#### Record extracts

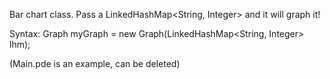 Bar chart class.
Pass a LinkedHashMap<String, Integer> and it will graph it!

Syntax:
Graph myGraph = new Graph(LinkedHashMap<String, Integer> lhm);

(Main.pde is an example, can be deleted)
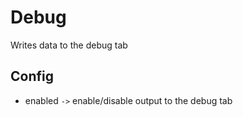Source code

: # Debug

Writes data to the debug tab

## Config

- enabled `->` enable/disable output to the debug tab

########

Where a line in the material contains "Integer", copy that line.

Output for this exercise:
Pass a LinkedHashMap<String, Integer> and it will graph it!
Graph myGraph = new Graph(LinkedHashMap<String, Integer> lhm);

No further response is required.